Exercise aim: Each line of the data below containing "newtheorem" needs to be listed.

Saved entries:
⁂

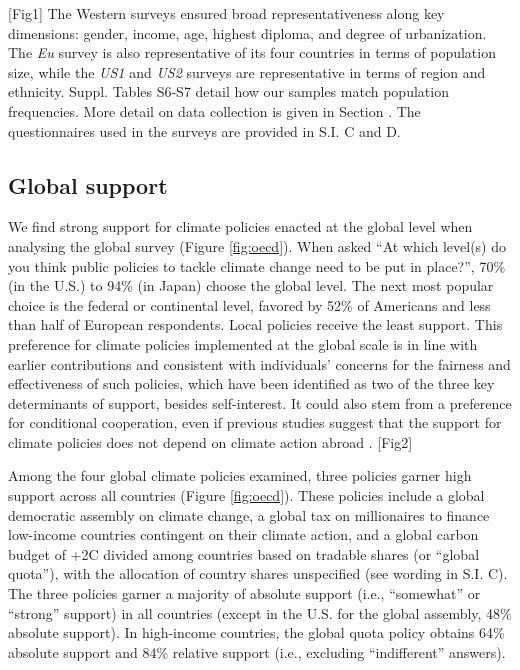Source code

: \documentclass[12pt,english]{article}
\begin{document}
[Fig1] \label{fig:flow_simple}
The Western surveys ensured broad representativeness along key dimensions: gender, income, age, highest diploma, and degree of urbanization. The \textit{Eu} survey is also representative of its four countries in terms of population size, while the \textit{US1} and \textit{US2} surveys are representative in terms of region and ethnicity. 
Suppl. Tables S6-S7 %
detail how our samples match population frequencies. 
More detail on data collection is given in Section . The questionnaires used in the surveys are provided in S.I. C and D. %

\subsection{Global support}\label{subsubsec:global_support}

We find strong support for climate policies enacted at the global level when analysing the global survey (Figure \ref{fig:oecd}). %
When asked ``At which level(s) do you think public policies to tackle climate change need to be put in place?'', 70\% (in the U.S.) to 94\% (in Japan) choose the global level. The next most popular choice is the federal or continental level, favored by 52\% of Americans and less than half of European respondents. Local policies receive the least support. This preference for climate policies implemented at the global scale is in line with earlier contributions \cite{beiser-mcgrath_could_2019,bechtel_mass_2013,sivonen_attitudes_2022} %
and consistent with individuals' concerns for the fairness and effectiveness of such policies, which have been identified as two of the three key determinants of support, besides self-interest.\citep{klenert_making_2018,douenne_yellow_2022,dechezlepretre_fighting_nodate} It could also stem from a preference for conditional cooperation,\citep{barrett_self-enforcing_1994} even if previous studies suggest that the support for climate policies does not depend on climate action abroad \citep{aklin_prisoners_2020,tingley_conditional_2014}. %
[Fig2] \label{fig:oecd}

Among the four global climate policies examined, three policies garner high support across all countries (Figure \ref{fig:oecd}). These policies include a global democratic assembly on climate change, a global tax on millionaires to finance low-income countries contingent on their climate action, and a global carbon budget of +2\textdegree{}C divided among countries based on tradable shares (or ``global quota''), with the allocation of country shares unspecified (see wording in S.I. C). %
The three policies garner a majority of absolute support (i.e., ``somewhat'' or ``strong'' support) in all countries (except in the U.S. for the global assembly, 48\% absolute support). In high-income countries, the global quota policy obtains 64\% absolute support and 84\% relative support (i.e., excluding ``indifferent'' answers). %
\end{document}
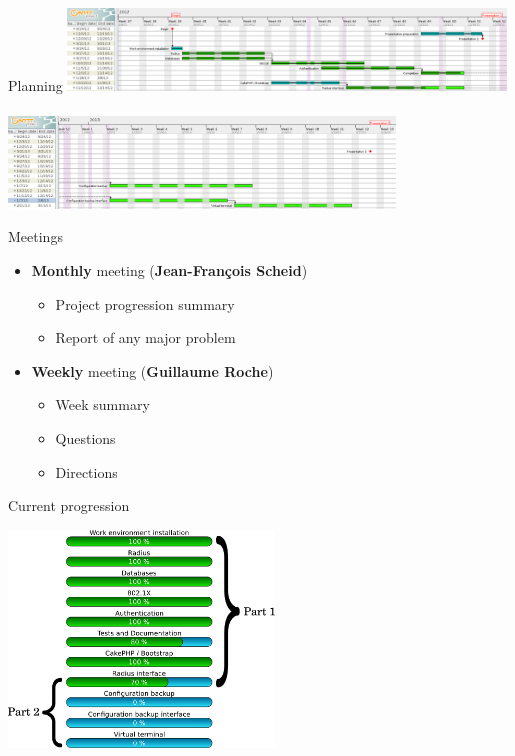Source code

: \documentclass[12pt]{beamer}
\begin{document}
\begin{frame}{Planning}
	\includegraphics[width=330pt]{img/gantt_en_part1.pdf}\\
~\\
	\includegraphics[height=70pt]{img/gantt_en_part2.pdf}
\end{frame}

\begin{frame}{Meetings}
\begin{itemize}
    \item \textbf{Monthly} meeting (\textbf{Jean-François Scheid})
	\vspace{0.2cm}
	\begin{itemize}
	\item Project progression summary
	\item Report of any major problem
	\end{itemize}
	\vspace{0.8cm}\pause
    \item \textbf{Weekly} meeting (\textbf{Guillaume Roche})
	\vspace{0.2cm}
	\begin{itemize}
	\item Week summary
	\item Questions
	\item Directions
	\end{itemize}
    \end{itemize}
\end{frame}

\begin{frame}{Current progression}
    \begin{center}
         \includegraphics[width=200pt]{img/progress.pdf}
    \end{center}
\end{frame}
\end{document}
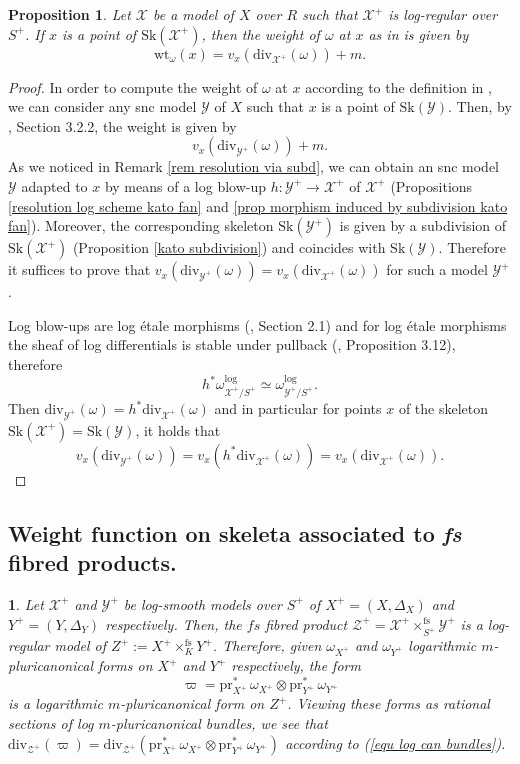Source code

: \documentclass{amsart}%
\numberwithin{equation}{subsection}
\theoremstyle{plain2}
\newtheorem{prop}[equation]{Proposition}
\theoremstyle{definition2}
\theoremstyle{stepstyle}
\theoremstyle{point}
\theoremstyle{subpoint}
\newtheorem{subpoint}[equation]{}%
\newcommand{\spa}[1]{\begin{subpoint}#1\end{subpoint}}           %
\newcommand{\cX}{\ensuremath{\mathscr{X}}}
\newcommand{\cY}{\ensuremath{\mathscr{Y}}}
\newcommand{\cZ}{\ensuremath{\mathscr{Z}}}
\renewcommand{\cZ}{\ensuremath{\mathscr{Z}}}
\renewcommand{\cY}{\ensuremath{\mathscr{Y}}}
\newcommand{\pr}{\mathrm{pr}}
\newcommand{\divisor}{\mathrm{div}}
\newcommand{\weight}{\mathrm{wt}}
\newcommand{\Sk}{\mathrm{Sk}}
\begin{document}
\begin{prop} \label{prop weight function log formula}
Let $\cX$ be a model of $X$ over $R$ such that $\cX^+$ is log-regular over $S^+$. If $x$ is a point of $\Sk(\cX^+)$, then the weight of $\omega$ at $x$ as in \cite{MustataNicaise} is given by $$\weight_{\omega}(x)=v_x(\divisor_{\cX^+}(\omega)) +m.$$
\end{prop}
\begin{proof}
In order to compute the weight of $\omega$ at $x$ according to the definition in \cite{MustataNicaise}, we can consider any snc model $\cY$ of $X$ such that $x$ is a point of $\Sk(\cY)$. Then, by \cite{NicaiseXu}, Section 3.2.2, the weight is given by $$v_x(\divisor_{\cY^+}(\omega))+m.$$
As we noticed in Remark \ref{rem resolution via subd}, we can obtain an snc model $\cY$ adapted to $x$ by means of a log blow-up $h: \cY^+ \rightarrow \cX^+$ of $\cX^+$ (Propositions \ref{resolution log scheme kato fan} and \ref{prop morphism induced by subdivision kato fan}). Moreover, the corresponding skeleton $\Sk(\cY^+)$ is given by a subdivision of $\Sk(\cX^+)$ (Proposition \ref{kato subdivision}) and coincides with $\Sk(\cY)$. Therefore it suffices to prove that $v_x(\divisor_{\cY^+}(\omega)) =   v_x(\divisor_{\cX^+}(\omega))$ for such a model $\cY^+$.

Log blow-ups are log \'{e}tale morphisms (\cite{Saito2004}, Section 2.1) and for log \'{e}tale morphisms the sheaf of log differentials is stable under pullback (\cite{Kato1994a}, Proposition 3.12), therefore $$h^* \omega_{\cX^+/ S^+}^{\text{log}} \simeq \omega_{\cY^+/S^+}^{\text{log}}.$$ Then $\divisor_{\cY^+}(\omega)=h^* \divisor_{\cX^+}(\omega)$ and in particular for points $x$ of the skeleton $\Sk(\cX^+) = \Sk(\cY)$, it holds that $$v_{x}(\divisor_{\cY^+}(\omega))= v_{x}(h^*\divisor_{\cX^+}(\omega))= v_x(\divisor_{\cX^+}(\omega)).$$
\end{proof}

\subsection{Weight function on skeleta associated to \textit{fs} fibred products.} \label{paragraph weight function product}
\spa{Let $\cX^+$ and $\cY^+$ be log-smooth models over $S^+$ of $X^+=(X,\Delta_X)$ and $Y^+=(Y,\Delta_Y)$ respectively. Then, the $fs$ fibred product $\cZ^+=\cX^+  \times^{\text{fs}}_{S^+} \cY^+$ is a log-regular model of $Z^+:=X^+ \times^{\text{fs}}_K Y^+$. Therefore, given $\omega_{X^+}$ and $\omega_{Y^+}$ logarithmic $m$-pluricanonical forms on $X^+$ and $Y^+$ respectively, the form $$\varpi=\pr_{X^+}^* \,\omega_{X^+} \otimes \pr_{Y^+}^* \,\omega_{Y^+}$$ is a logarithmic $m$-pluricanonical form on $Z^+$. Viewing these forms as rational sections of log $m$-pluricanonical bundles, we see that $\divisor_{\cZ^+}(\varpi)=\divisor_{\cZ^+}( \pr_{X^+}^* \,\omega_{X^+} \otimes \pr_{Y^+}^* \,\omega_{Y^+})$ according to (\ref{equ log can bundles}).}
\end{document}

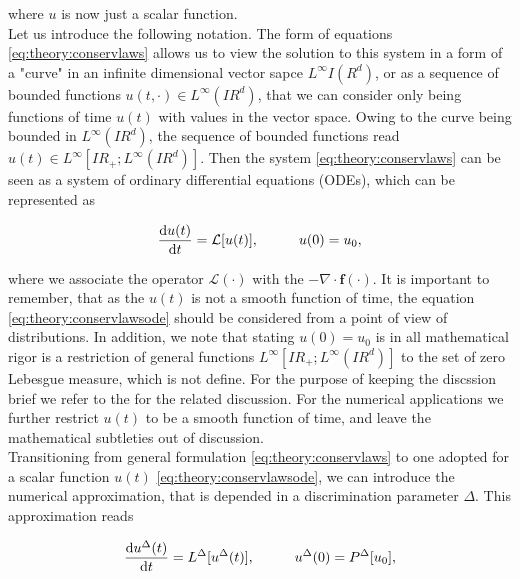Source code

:\documentclass[11pt,a4paper,headinclude=true,DIV=14,BCOR=8mm,chapterprefix,listof=totoc,twoside,openright,abstracton]{scrbook}
\begin{document}
where $u$ is now just a scalar function. \\

Let us introduce the following notation. The form of equations \ref{eq:theory:conservlaws} allows us to view the solution to this system in a form of a "curve" in an infinite dimensional vector sapce $L^{\infty}I\!(R^d)$, or as a sequence of bounded functions $u(t,\cdot)\in L^{\infty}(I\! R^d)$, that we can consider only being functions of time $u(t)$ with values in the vector space. Owing to the curve being bounded in $L^{\infty}(I\!R^d)$, the sequence of bounded functions read $u(t)\in L^{\infty}[I\!R_{+};L^{\infty}(I\!R^d)]$. Then the system  \ref{eq:theory:conservlaws} can be seen as a system of ordinary differential equations (ODEs), which can be represented as 

\begin{equation}
    \frac{\text{d}u(t)}{\text{d}t} = \mathcal{L}[u(t)], \hspace{10mm} u(0) = u_0,
    \label{eq:theory:conservlawsode}
\end{equation}

where we associate the operator $\mathcal{L}(\cdot)$ with the $-\nabla\cdot\boldsymbol{f}(\cdot)$. It is important to remember, that as the $u(t)$ is not a smooth function of time, the equation \ref{eq:theory:conservlawsode} should be considered from a point of view of distributions. In addition, we note that stating $u(0) = u_0$ is in all mathematical rigor is a restriction of general functions $L^{\infty}[I\!R_{+};L^{\infty}(I\!R^d)]$ to the set of zero Lebesgue measure, which is not define. For the purpose of keeping the discssion brief we refer to the \cite{Kruzkov:1970} for the related discussion. For the numerical applications we further restrict $u(t)$ to be a smooth function of time, and leave the mathematical subtleties out of discussion.  \\

Transitioning from general formulation \ref{eq:theory:conservlaws} to one adopted for a scalar function $u(t)$ \ref{eq:theory:conservlawsode}, we can introduce the numerical approximation, that is depended in a discrimination parameter $\Delta$. This approximation reads

\begin{equation}
    \frac{\text{d}u^{\Delta}(t)}{\text{d}t} = L^{\Delta}[u^{\Delta}(t)], \hspace{10mm} u^{\Delta}(0) = P^{\Delta}[u_0],
    \label{eq:theory:conservlawsodepde}
\end{equation}
\end{document}

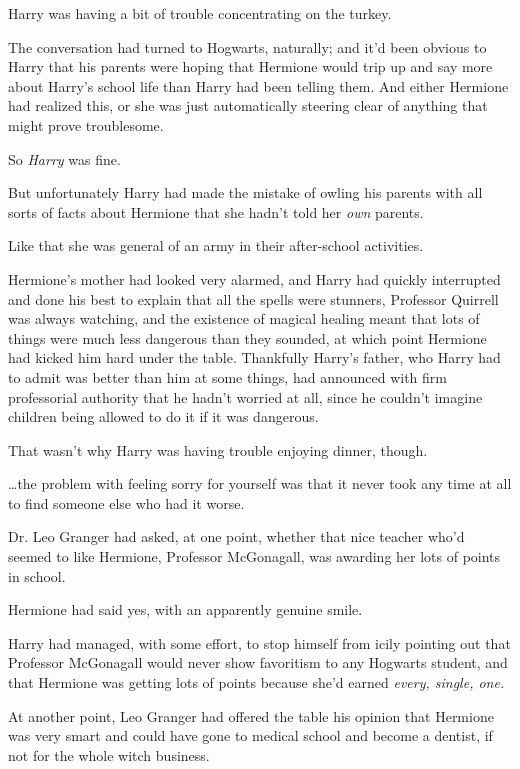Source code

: Harry was having a bit of trouble concentrating on the turkey.

The conversation had turned to Hogwarts, naturally; and it'd been obvious to 
Harry that his parents were hoping that Hermione would trip up and say more 
about Harry's school life than Harry had been telling them. And either Hermione 
had realized this, or she was just automatically steering clear of anything 
that might prove troublesome.

So \emph{Harry} was fine.

But unfortunately Harry had made the mistake of owling his parents with all 
sorts of facts about Hermione that she hadn't told her \emph{own} parents.

Like that she was general of an army in their after-school activities.

Hermione's mother had looked very alarmed, and Harry had quickly interrupted 
and done his best to explain that all the spells were stunners, Professor 
Quirrell was always watching, and the existence of magical healing meant that 
lots of things were much less dangerous than they sounded, at which point 
Hermione had kicked him hard under the table. Thankfully Harry's father, who 
Harry had to admit was better than him at some things, had announced with firm 
professorial authority that he hadn't worried at all, since he couldn't imagine 
children being allowed to do it if it was dangerous.

That wasn't why Harry was having trouble enjoying dinner, though.

{\ldots}the problem with feeling sorry for yourself was that it never took any 
time at all to find someone else who had it worse.

Dr. Leo Granger had asked, at one point, whether that nice teacher who'd seemed 
to like Hermione, Professor McGonagall, was awarding her lots of points in 
school.

Hermione had said yes, with an apparently genuine smile.

Harry had managed, with some effort, to stop himself from icily pointing out 
that Professor McGonagall would never show favoritism to any Hogwarts student, 
and that Hermione was getting lots of points because she'd earned \emph{every, 
single, one.}

At another point, Leo Granger had offered the table his opinion that Hermione 
was very smart and could have gone to medical school and become a dentist, if 
not for the whole witch business.


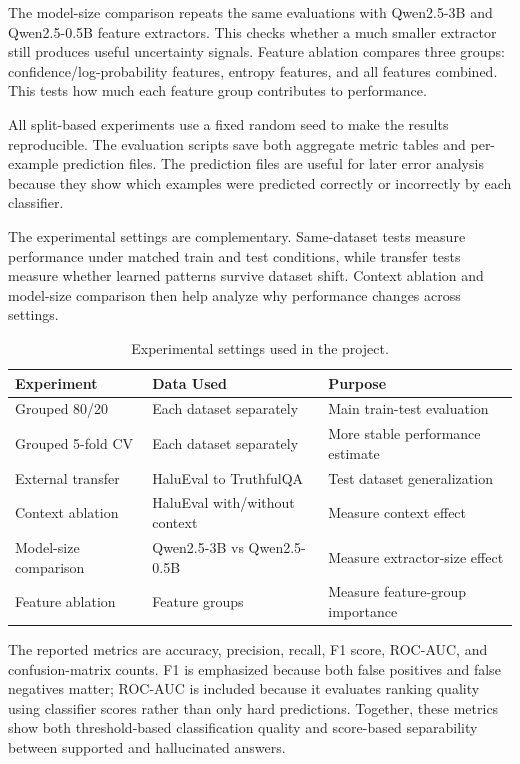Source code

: \documentclass[11pt]{article}
\begin{document}
The model-size comparison repeats the same evaluations with Qwen2.5-3B and Qwen2.5-0.5B feature extractors. This checks whether a much smaller extractor still produces useful uncertainty signals. Feature ablation compares three groups: confidence/log-probability features, entropy features, and all features combined. This tests how much each feature group contributes to performance.

All split-based experiments use a fixed random seed to make the results reproducible. The evaluation scripts save both aggregate metric tables and per-example prediction files. The prediction files are useful for later error analysis because they show which examples were predicted correctly or incorrectly by each classifier.

The experimental settings are complementary. Same-dataset tests measure performance under matched train and test conditions, while transfer tests measure whether learned patterns survive dataset shift. Context ablation and model-size comparison then help analyze why performance changes across settings.

\begin{table}[H]
    \centering
    \footnotesize
    \begin{tabular}{lll}
        \toprule
        Experiment & Data Used & Purpose \\
        \midrule
        Grouped 80/20 & Each dataset separately & Main train-test evaluation \\
        Grouped 5-fold CV & Each dataset separately & More stable performance estimate \\
        External transfer & HaluEval to TruthfulQA & Test dataset generalization \\
        Context ablation & HaluEval with/without context & Measure context effect \\
        Model-size comparison & Qwen2.5-3B vs Qwen2.5-0.5B & Measure extractor-size effect \\
        Feature ablation & Feature groups & Measure feature-group importance \\
        \bottomrule
    \end{tabular}
    \caption{Experimental settings used in the project.}
    \label{tab:experimental-settings}
\end{table}

The reported metrics are accuracy, precision, recall, F1 score, ROC-AUC, and confusion-matrix counts. F1 is emphasized because both false positives and false negatives matter; ROC-AUC is included because it evaluates ranking quality using classifier scores rather than only hard predictions. Together, these metrics show both threshold-based classification quality and score-based separability between supported and hallucinated answers.
\end{document}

⁂

Exercise answer:
\newtheorem{prop}[equation]{Proposition}
\newtheorem{subpoint}[equation]{}%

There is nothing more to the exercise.